Community health workers (CHWs), peer advocates, community health representatives (CHRs), and others with similar titles need to understand the essentials of advocacy and develop these fundamental skills.
This critical skill lets them successfully communicate with decision-makers is essential in order to help people access the care they need.
This guide will do a deep dive into this core competency to provide you with tips and strategies to help you become an effective advocate for your clients and their health needs.
What Is Advocacy?
“Advocacy” can cover a variety of actions. Generally speaking, it refers to taking action on behalf of oneself or others.
This can include speaking up and taking steps to advance one’s own interests (self-advocacy) or representing the rights and interests of others (peer advocacy).
It can also refer to systems advocacy for influencing social, political, and economic systems to create change for groups of people. Or legal advocacy for using legal or administrative systems to set up or defend a person’s legal rights.
Understanding the Role of a Community Health Worker.

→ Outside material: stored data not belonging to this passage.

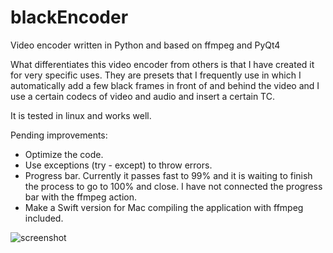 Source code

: # blackEncoder
Video encoder written in Python and based on ffmpeg and PyQt4

What differentiates this video encoder from others is that I have created it for very specific uses.
They are presets that I frequently use in which I automatically add a few black frames in front of and behind the video and I use a certain codecs of video and audio and insert a certain TC.

It is tested in linux and works well.

Pending improvements:

- Optimize the code.
- Use exceptions (try - except) to throw errors.
- Progress bar. Currently it passes fast to 99% and it is waiting to finish the process to go to 100% and close. I have not connected the progress bar with the ffmpeg action.
- Make a Swift version for Mac compiling the application with ffmpeg included.

![screenshot](https://k61.kn3.net/8/B/C/9/E/D/077.png)


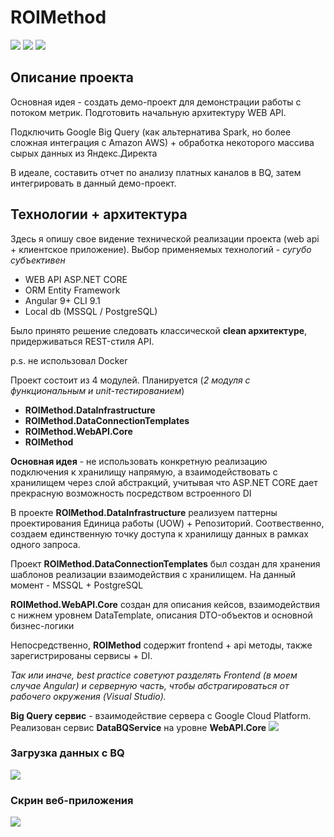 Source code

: # ROIMethod

![](https://img.shields.io/badge/version-1.1-red) 
![](https://img.shields.io/badge/alpha-1.0-yellow) 
![](https://img.shields.io/bower/v/editor.md.svg)

## Описание проекта
Основная идея - создать демо-проект для демонстрации работы с потоком метрик. Подготовить начальную архитектуру WEB API.

Подключить Google Big Query (как альтернатива Spark, но более сложная интеграция с Amazon AWS) + обработка некоторого массива сырых данных из Яндекс.Директа

В идеале, составить отчет по анализу платных каналов в BQ, затем интегрировать в данный демо-проект.

## Технологии + архитектура
Здесь я опишу свое видение технической реализации проекта (web api + клиентское приложение). Выбор применяемых технологий - *сугубо субъективен*

- WEB API ASP.NET CORE
- ORM Entity Framework
- Angular 9+ CLI 9.1
- Local db (MSSQL / PostgreSQL)

Было принято решение следовать классической **clean архитектуре**, придерживаться REST-стиля API.

p.s. не использовал Docker

Проект состоит из 4 модулей. Планируется (*2 модуля с функциональным и unit-тестированием*)
- **ROIMethod.DataInfrastructure**
- **ROIMethod.DataConnectionTemplates**
- **ROIMethod.WebAPI.Core**
- **ROIMethod**

**Основная идея** - не использовать конкретную реализацию подключения к хранилищу напрямую, а взаимодействовать с хранилищем через слой абстракций, учитывая что ASP.NET CORE дает прекрасную возможность посредством встроенного DI

В проекте **ROIMethod.DataInfrastructure** реализуем паттерны проектирования Единица работы (UOW) + Репозиторий. Соотвественно, создаем единственную точку доступа к хранилищу данных в рамках одного запроса.

Проект **ROIMethod.DataConnectionTemplates** был создан для хранения шаблонов реализации взаимодействия с хранилищем. На данный момент - MSSQL + PostgreSQL

**ROIMethod.WebAPI.Core** создан для описания кейсов, взаимодействия с нижнем уровнем DataTemplate, описания DTO-объектов и основной бизнес-логики

Непосредственно, **ROIMethod** содержит frontend + api методы, также зарегистрированы сервисы + DI. 

*Так или иначе, best practice советуют разделять Frontend (в моем случае Angular) и серверную часть, чтобы абстрагироваться от рабочего окружения (Visual Studio).*

**Big Query сервис** - взаимодействие сервера с Google Cloud Platform. Реализован сервис **DataBQService** на уровне **WebAPI.Core**
![](https://i.ibb.co/MBSbJyy/bigquerysc.png)

### Загрузка данных с BQ
![](https://i.ibb.co/k8cstC0/bq.png)

### Скрин веб-приложения

![](https://i.ibb.co/bBRHw09/mainscreen.png)


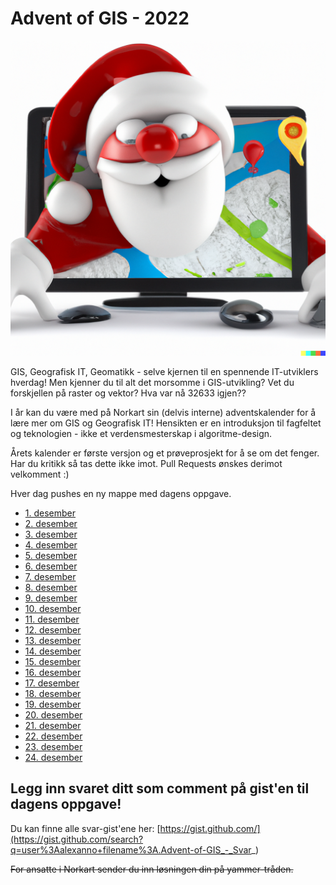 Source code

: # Advent of GIS - 2022

![](./santa_dall_e.png)

GIS, Geografisk IT, Geomatikk - selve kjernen til en spennende IT-utviklers hverdag! Men kjenner du til alt det morsomme i GIS-utvikling? Vet du forskjellen på raster og vektor? Hva var nå 32633 igjen??

I år kan du være med på Norkart sin (delvis interne) adventskalender for å lære mer om GIS og Geografisk IT! Hensikten er en introduksjon til fagfeltet og teknologien - ikke et verdensmesterskap i algoritme-design.

Årets kalender er første versjon og et prøveprosjekt for å se om det fenger. Har du kritikk så tas dette ikke imot. Pull Requests ønskes derimot velkomment :)

Hver dag pushes en ny mappe med dagens oppgave. 

* [1. desember](./1/)
* [2. desember](./2/)
* [3. desember](./3/)
* [4. desember](./4/)
* [5. desember](./5/)
* [6. desember](./6/)
* [7. desember](./7/)
* [8. desember](./8/)
* [9. desember](./9/)
* [10. desember](./10/)
* [11. desember](./11/)
* [12. desember](./12/)
* [13. desember](./13/)
* [14. desember](./14/)
* [15. desember](./15/)
* [16. desember](./16/)
* [17. desember](./17/)
* [18. desember](./18/)
* [19. desember](./19/)
* [20. desember](./20/)
* [21. desember](./21/)
* [22. desember](./22/)
* [23. desember](./23/)
* [24. desember](./24/)

## Legg inn svaret ditt som comment på gist'en til dagens oppgave!

Du kan finne alle svar-gist'ene her:
[https://gist.github.com/](https://gist.github.com/search?q=user%3Aalexanno+filename%3A.Advent-of-GIS_-_Svar_)


~~For ansatte i Norkart sender du inn løsningen din på yammer-tråden.~~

CHWs are an important pillar in the healthcare system who work directly with clients and families to ensure their health needs are met.
This may involve connecting clients to resources, providing education about healthy habits or navigation through the healthcare system. By educating CHWs on advocacy skills, they can better understand how to advocate for clients’ health needs and ensure they receive the quality care they deserve.

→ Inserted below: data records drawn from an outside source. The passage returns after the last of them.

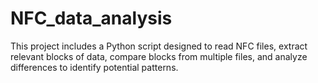 # NFC_data_analysis
This project includes a Python script designed to read NFC files, extract relevant blocks of data, compare blocks from multiple files, and analyze differences to identify potential patterns.
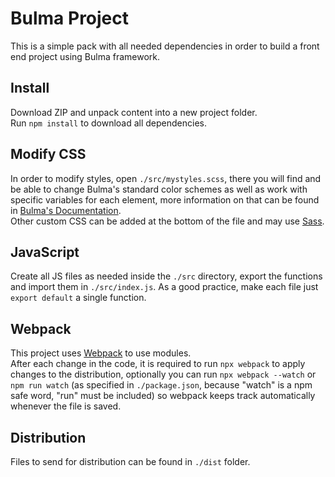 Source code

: # Bulma Project
This is a simple pack with all needed dependencies in order to build a front end project using Bulma framework.

## Install
Download ZIP and unpack content into a new project folder.  
Run `npm install` to download all dependencies.

## Modify CSS
In order to modify styles, open `./src/mystyles.scss`, there you will find and be able to change Bulma's standard color schemes as well as work with specific variables for each element, more information on that can be found in [Bulma's Documentation](https://bulma.io/documentation/).  
Other custom CSS can be added at the bottom of the file and may use [Sass](https://sass-lang.com/guide).

## JavaScript
Create all JS files as needed inside the `./src` directory, export the functions and import them in `./src/index.js`.
As a good practice, make each file just `export default` a single function.

## Webpack
This project uses [Webpack](https://webpack.js.org/) to use modules.  
After each change in the code, it is required to run `npx webpack` to apply changes to the distribution, optionally you can run `npx webpack --watch` or `npm run watch` (as specified in `./package.json`, because "watch" is a npm safe word, "run" must be included) so webpack keeps track automatically whenever the file is saved.  

## Distribution
Files to send for distribution can be found in `./dist` folder.
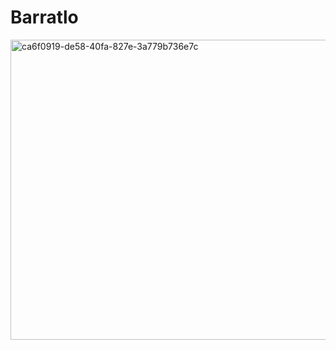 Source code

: # Barratlo
<img width="640" height="480" alt="ca6f0919-de58-40fa-827e-3a779b736e7c" src="https://github.com/user-attachments/assets/155a25a8-4518-46f7-8552-6a8ff1536b75" />
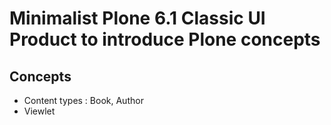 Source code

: # Minimalist Plone 6.1 Classic UI Product to introduce Plone concepts

## Concepts

- Content types : Book, Author
- Viewlet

Discover what each CHW core competency includes, practical examples, CHW roles and careers, how to cross-train your staff, and how to get state certifications for the CHWs on your team. Access now.
Advocacy as a Core Competency
Every state may focus on a different set of core competencies for CHWs, but most agree on advocacy skills as one of the critical areas of training.

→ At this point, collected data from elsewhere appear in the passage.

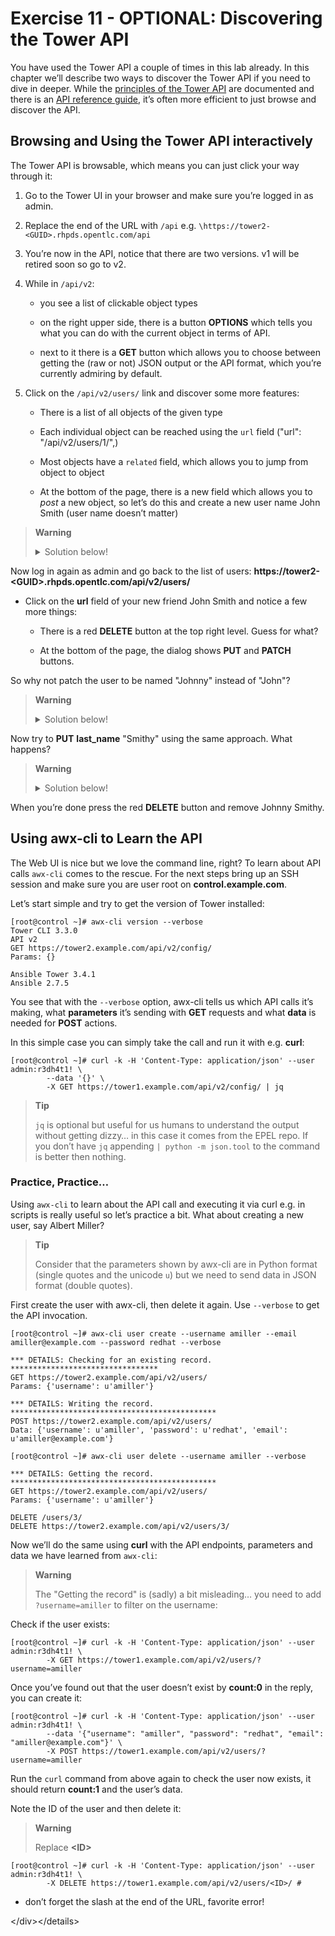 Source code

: # Exercise 11 - OPTIONAL: Discovering the Tower API

You have used the Tower API a couple of times in this lab already. In
this chapter we’ll describe two ways to discover the Tower API if you
need to dive in deeper. While the [principles of the Tower
API](https://docs.ansible.com/ansible-tower/latest/html/towerapi/index.html)
are documented and there is an [API reference
guide](https://docs.ansible.com/ansible-tower/latest/html/towerapi/api_ref.html#/),
it’s often more efficient to just browse and discover the API.

## Browsing and Using the Tower API interactively

The Tower API is browsable, which means you can just click your way
through it:

1.  Go to the Tower UI in your browser and make sure you’re logged in as
    admin.

2.  Replace the end of the URL with `/api` e.g.
    `\https://tower2-<GUID>.rhpds.opentlc.com/api`

3.  You’re now in the API, notice that there are two versions. v1 will
    be retired soon so go to v2.

4.  While in `/api/v2`:

      - you see a list of clickable object types

      - on the right upper side, there is a button **OPTIONS** which
        tells you what you can do with the current object in terms of
        API.

      - next to it there is a **GET** button which allows you to choose
        between getting the (raw or not) JSON output or the API format,
        which you’re currently admiring by default.

5.  Click on the `/api/v2/users/` link and discover some more features:

      - There is a list of all objects of the given type

      - Each individual object can be reached using the `url` field
        ("url": "/api/v2/users/1/",)

      - Most objects have a `related` field, which allows you to jump
        from object to object

      - At the bottom of the page, there is a new field which allows you
        to *post* a new object, so let’s do this and create a new user
        name John Smith (user name doesn’t matter)


> **Warning**
>
> <details><summary>Solution below!</summary>
> <p>
> The JSON should roughly look like this:
>
>     {
>         "username": "jsmith",
>         "first_name": "John",
>         "last_name": "Smith",
>         "email": "jsmith@example.com",
>         "is_superuser": false,
>         "is_system_auditor": false,
>         "password": "redhat"
>     }
>
> and the result should be a 201 telling you about your success. You can
> log-in with the password and see that you see… nothing, because you have
> no rights.
> </p>
> </details>

Now log in again as admin and go back to the list of users:
**https://tower2-\<GUID\>.rhpds.opentlc.com/api/v2/users/**

  - Click on the **url** field of your new friend John Smith and notice
    a few more things:

      - There is a red **DELETE** button at the top right level. Guess
        for what?

      - At the bottom of the page, the dialog shows **PUT** and
        **PATCH** buttons.

So why not patch the user to be named "Johnny" instead of "John"?

> **Warning**
>
> <details><summary>Solution below!</summary>
> <p>
> Add this to the **CONTENT** field:
>
>     {
>         "first_name": "Johnny"
>     }
>
> And press the **PATCH** button.
> </p>
> </details>

Now try to **PUT** **last\_name** "Smithy" using the same approach. What
happens?

> **Warning**
>
> <details><summary>Solution below!</summary>
> <p>
> Enter this into the **CONTENT** field and press **PUT**:
>
>     {
>         "last_name": "Smithy"
>     }
>
> This will fail. In the case of **PUT** you need to enter all mandatory
> fields, even if you don’t want to modify them:
>
>     {
>         "username": "jsmith",
>         "last_name": "Smithy"
>     }
> </p>
> </details>

When you’re done press the red **DELETE** button and remove Johnny
Smithy.

## Using awx-cli to Learn the API

The Web UI is nice but we love the command line, right? To learn about
API calls `awx-cli` comes to the rescue. For the next steps bring up an
SSH session and make sure you are user root on **control.example.com**.

Let’s start simple and try to get the version of Tower installed:

    [root@control ~]# awx-cli version --verbose
    Tower CLI 3.3.0
    API v2
    GET https://tower2.example.com/api/v2/config/
    Params: {}

    Ansible Tower 3.4.1
    Ansible 2.7.5

You see that with the `--verbose` option, awx-cli tells us which API
calls it’s making, what **parameters** it’s sending with **GET**
requests and what **data** is needed for **POST** actions.

In this simple case you can simply take the call and run it with e.g.
**curl**:

    [root@control ~]# curl -k -H 'Content-Type: application/json' --user admin:r3dh4t1! \
            --data '{}' \
            -X GET https://tower1.example.com/api/v2/config/ | jq

> **Tip**
>
> `jq` is optional but useful for us humans to understand the output
> without getting dizzy… in this case it comes from the EPEL repo. If
> you don’t have `jq` appending `| python -m json.tool` to the command
> is better then nothing.

### Practice, Practice…

Using `awx-cli` to learn about the API call and executing it via curl
e.g. in scripts is really useful so let’s practice a bit. What about
creating a new user, say Albert Miller?

> **Tip**
>
> Consider that the parameters shown by awx-cli are in Python format
> (single quotes and the unicode `u`) but we need to send data in JSON
> format (double quotes).

First create the user with awx-cli, then delete it again. Use
`--verbose` to get the API invocation.

    [root@control ~]# awx-cli user create --username amiller --email amiller@example.com --password redhat --verbose

    *** DETAILS: Checking for an existing record. *********************************
    GET https://tower2.example.com/api/v2/users/
    Params: {'username': u'amiller'}

    *** DETAILS: Writing the record. **********************************************
    POST https://tower2.example.com/api/v2/users/
    Data: {'username': u'amiller', 'password': u'redhat', 'email': u'amiller@example.com'}

    [root@control ~]# awx-cli user delete --username amiller --verbose

    *** DETAILS: Getting the record. **********************************************
    GET https://tower2.example.com/api/v2/users/
    Params: {'username': u'amiller'}

    DELETE /users/3/
    DELETE https://tower2.example.com/api/v2/users/3/

Now we’ll do the same using **curl** with the API endpoints, parameters
and data we have learned from `awx-cli`:

> **Warning**
>
> The "Getting the record" is (sadly) a bit misleading… you need to add
> `?username=amiller` to filter on the username:

Check if the user exists:

    [root@control ~]# curl -k -H 'Content-Type: application/json' --user admin:r3dh4t1! \
            -X GET https://tower1.example.com/api/v2/users/?username=amiller

Once you’ve found out that the user doesn’t exist by **count:0** in the
reply, you can create it:

    [root@control ~]# curl -k -H 'Content-Type: application/json' --user admin:r3dh4t1! \
            --data '{"username": "amiller", "password": "redhat", "email": "amiller@example.com"}' \
            -X POST https://tower1.example.com/api/v2/users/?username=amiller

Run the `curl` command from above again to check the user now exists, it
should return **count:1** and the user’s data.

Note the ID of the user and then delete it:

> **Warning**
>
> Replace **\<ID\>**

    [root@control ~]# curl -k -H 'Content-Type: application/json' --user admin:r3dh4t1! \
            -X DELETE https://tower1.example.com/api/v2/users/<ID>/ #

  - don’t forget the slash at the end of the URL, favorite error\!

\</div\>\</details\>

That’s because it’s so important for CHWs to know how to advocate for their clients and also teach clients how to advocate for themselves.
Having advocacy as a core competency means CHWs should be able to:
- Connect clients with the right health care or providers for them
- Involve the community in clients’ issues by promoting causes and using existing resources
- Educate community members, legislators, the media and other professionals or organizations about clients’ issues
- Contribute to policy development and change
- Use forums such as social media as an advocacy platform
Let’s have a more in-depth look at how advocacy is necessary for CHWs.
Advocating by Making Strong Connections
Advocacy is about standing up for people who are unable to do so themselves.
CHWs should be able to make connections with their clients to a wider provider network. This helps them advocate for their clients directly to the people who can help.
For example, imagine a CHW is working with a client who has recently been diagnosed with high blood pressure. The client has met with their doctor and has been given general advice to make changes. But they’re struggling to navigate the healthcare system and access the resources they need to manage their blood pressure by getting more exercise and eating better.
A CHW can recognize that their client could benefit from working with a specialist and steps in to advocate.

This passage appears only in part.